Faster Recoding

The typical Stata job involves considerable recoding of variables. There are many ways to recode variables and how this is done can have a substantial effect on runtime. Consider the conversion of the FIPS state code to the IRS state code. Stata includes the -recode- statement for just this task:

recode fips = ( 1 = 1) ( 2 = 2) ( 4 = 3) ( 5 = 4) ( 6 = 5) ( 8 = 6) ( 9 = 7) (10 = 8) (11 = 9) (12 = 10) (13 = 11) (15 = 12) (16 = 13) (17 = 14) (18 = 15) (19 = 16) (20 = 17) (21 = 18) (22 = 19) (23 = 20) (24 = 21) (25 = 22) (26 = 23) (27 = 24) (28 = 25) (29 = 26) (30 = 27) (31 = 28) (32 = 29) (33 = 30) (34 = 31) (35 = 32) (36 = 33) (37 = 34) (38 = 35) (39 = 36) (40 = 37) (41 = 38) (42 = 39) (44 = 40) (45 = 41) (46 = 42) (47 = 43) (48 = 44) (49 = 45) (50 = 46) (51 = 47) (53 = 48) (54 = 49) (55 = 50) (56 = 51),generate(irs); That statement takes about 11 seconds per million observations. Given that the source values are all small integers, it is quite possible to substitute an array assignment: matrix define fips2irs = (1,2,.,3,4,5,.,6,7,8,9,10,11,., 12,13,14,15,16,17,18,19,20,21,22,23,24,25,26,27,28,29,30,31,32, 33,34,35,36,37,38,39,.,40,41,42,43,44,45,46,47,.,48,49,50,51); generate irs = fips2irs[1,fips]; which takes only .18 seconds per million observations, or a factor of 60 speedup. A series of 51 replace...if statements ... generate irs = 1 if fips==1 replace irs = 2 if fips==2 replace irs = 3 if fips==4 ... would fall in between those times, at 1.6 seconds/million values but is maximally flexible.

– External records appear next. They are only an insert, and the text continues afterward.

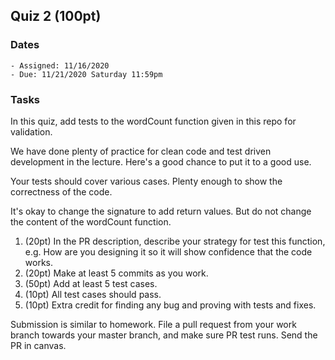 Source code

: ## Quiz 2 (100pt)

### Dates

    - Assigned: 11/16/2020
    - Due: 11/21/2020 Saturday 11:59pm

### Tasks

In this quiz, add tests to the wordCount function given in this repo for validation.

We have done plenty of practice for clean code and test driven development in the lecture. Here's a good chance to put it to a good use.

Your tests should cover various cases. Plenty enough to show the correctness of the code. 

It's okay to change the signature to add return values. But do not change the content of the wordCount function.

1. (20pt) In the PR description, describe your strategy for test this function, e.g. How are you designing it so it will show confidence that the code works.
2. (20pt) Make at least 5 commits as you work.
3. (50pt) Add at least 5 test cases.
4. (10pt) All test cases should pass. 
5. (10pt) Extra credit for finding any bug and proving with tests and fixes. 

Submission is similar to homework. File a pull request from your work branch towards your master branch, and make sure PR test runs. Send the PR in canvas.

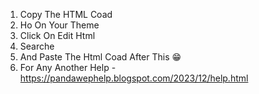 1. Copy The HTML Coad
2. Ho On Your Theme
3. Click On Edit Html
4. Searche </head>
5. And Paste The Html Coad After This 😁
6. For Any Another Help - https://pandawephelp.blogspot.com/2023/12/help.html

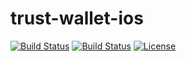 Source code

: trust-wallet-ios
============

[![Build Status](https://travis-ci.org/TrustWallet/trust-wallet-ios.svg?branch=master)](https://travis-ci.org/TrustWallet/trust-wallet-ios)
[![Build Status](https://www.bitrise.io/app/b204b941b1828211/status.svg?token=y_cYo7ApZ2tPxn93h0iGaw&branch=release)](https://www.bitrise.io/app/b204b941b1828211)
[![License](https://img.shields.io/badge/license-MIT-green.svg?style=flat)](https://github.com/fastlane/fastlane/blob/master/LICENSE)
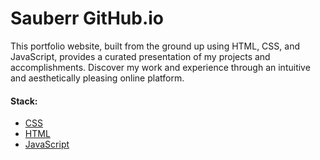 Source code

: # Sauberr GitHub.io

This portfolio website, built from the ground up using HTML, CSS, and JavaScript, provides a curated presentation of my projects and accomplishments.  Discover my work and experience through an intuitive and aesthetically pleasing online platform.

#### Stack:

- [CSS](https://developer.mozilla.org/ru/docs/Web/CSS)
- [HTML](https://developer.mozilla.org/ru/docs/Learn/Getting_started_with_the_web/HTML_basics)
- [JavaScript](https://learn.javascript.ru/)
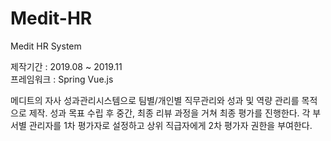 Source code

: # Medit-HR
Medit HR System

제작기간 : 2019.08 ~ 2019.11  
프레임워크 : Spring Vue.js

메디트의 자사 성과관리시스템으로 팀별/개인별 직무관리와 성과 및 역량 관리를 목적으로 제작. 성과 목표 수립 후 중간, 최종 리뷰 과정을 거쳐 최종 평가를 진행한다. 각 부서별 관리자를 1차 평가자로 설정하고 상위 직급자에게 2차 평가자 권한을 부여한다.  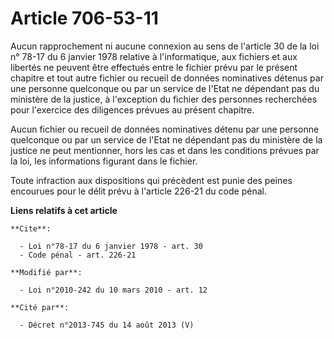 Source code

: # Article 706-53-11

Aucun rapprochement ni aucune connexion au sens de l'article 30 de la loi n° 78-17 du 6 janvier 1978 relative à
l'informatique, aux fichiers et aux libertés ne peuvent être effectués entre le fichier prévu par le présent chapitre et tout
autre fichier ou recueil de données nominatives détenus par une personne quelconque ou par un service de l'Etat ne dépendant
pas du ministère de la justice, à l'exception du fichier des personnes recherchées pour l'exercice des diligences prévues au
présent chapitre. 

Aucun fichier ou recueil de données nominatives détenu par une personne quelconque ou par un service de l'Etat ne dépendant
pas du ministère de la justice ne peut mentionner, hors les cas et dans les conditions prévues par la loi, les informations
figurant dans le fichier.

Toute infraction aux dispositions qui précèdent est punie des peines encourues pour le délit prévu à l'article 226-21 du code
pénal.

**Liens relatifs à cet article**

	**Cite**:

	  - Loi n°78-17 du 6 janvier 1978 - art. 30
	  - Code pénal - art. 226-21

	**Modifié par**:

	  - Loi n°2010-242 du 10 mars 2010 - art. 12

	**Cité par**:

	  - Décret n°2013-745 du 14 août 2013 (V)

Still another way to recode would use a sort and merge with a translation dataset, which is .65 seconds in my test dataset, but would be highly variable.

In some cases the -group- option on the -egen- statement will be practical and is also quite fast. It doesn't let you choose the new values (they are consecutive integers) but it may be used to rapidly and easily compress long strings into single bytes. See also -encode- or -multencode- (SSC), In my tests -encode- is nearly instantaneous - less than a second for converting a million strings with a thousand possible values.

Note that if you want regular quantiles such as deciles or percentiles, there are fast one-line commands.

At least one of the techniques mentioned above should suit any recoding task, and even the most flexible methods are likely to be an order of magnitude faster than recode.